On the weekend I pulled out my old PC, downloaded and installed Windows 7.
Perhaps it was just an excuse to get me moving on my plan to run Cat5 from the basement to the top floor, but what I think it really was was the idea that Microsoft would open beta an OS.
Could it be that Microsoft is actually seeing the value of seeking input from their client base?
It seems strange and unprecedented to me. A test group outside of it’s fanboi TechNet base, neat plan…
Could the titan be learning that today’s audience actually can and wants to have a say in things?
Anyhow…sarcasm aside…
What do I think after a night of using it…
Well…It’s neat, flashy, and seems to run reasonably well on my somewhat dated 3.4ghz single core box.
But isn’t it an awful lot like Vista? If you sat me down in front of it without telling me what it was I’d think that someone just browsed around Lifehacker and followed one or more of their custom desktop guides.

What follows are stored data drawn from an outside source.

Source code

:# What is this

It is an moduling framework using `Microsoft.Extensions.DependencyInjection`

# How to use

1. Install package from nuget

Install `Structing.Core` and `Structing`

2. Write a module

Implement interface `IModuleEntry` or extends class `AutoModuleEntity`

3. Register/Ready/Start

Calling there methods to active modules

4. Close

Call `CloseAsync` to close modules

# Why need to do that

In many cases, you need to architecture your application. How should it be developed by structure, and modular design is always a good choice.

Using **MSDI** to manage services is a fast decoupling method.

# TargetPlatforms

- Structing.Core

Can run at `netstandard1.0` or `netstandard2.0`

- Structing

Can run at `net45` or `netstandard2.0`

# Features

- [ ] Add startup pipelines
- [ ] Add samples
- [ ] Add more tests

So far I haven’t seen anything that really makes me think they have done anything substantial to the OS. It makes me wonder if they are just trying to distance themselves from the Vista name that has been a bane for them since it’s been released and Mac dragged it through the mud with their brilliant marketing campaigns.
I’ve still to dig into the technical inner workings of 7, so I may change my mind. But using it as just a guy surfing the internet and exploring the new computer, I don’t see anything that I would upgrade beyond Vista for.
Mind you the new task bar is kind of cool…

That is the downside with 7. Microsoft basically tinkered with the guts of Vista to make it leaner and meaner. It now runs on computers Vista would avoid so in the future netbooks will be able to run Windows 7 rather than XP. They removed a lot of fat along with some other stuff. You no longer get a built in email program for one. You need to download Windows Live to get a lot of left out features. They do still have Internet Explorer built in. But as someone mentioned, if you don’t include a web browser with Windows how do you get online to get a web browser to get online?
People still use the built in mail program? Weird.
Tis true!
I still use Outlook for my Simcom and Sympatico mail but pretty much go in the ‘cloud’ for the rest.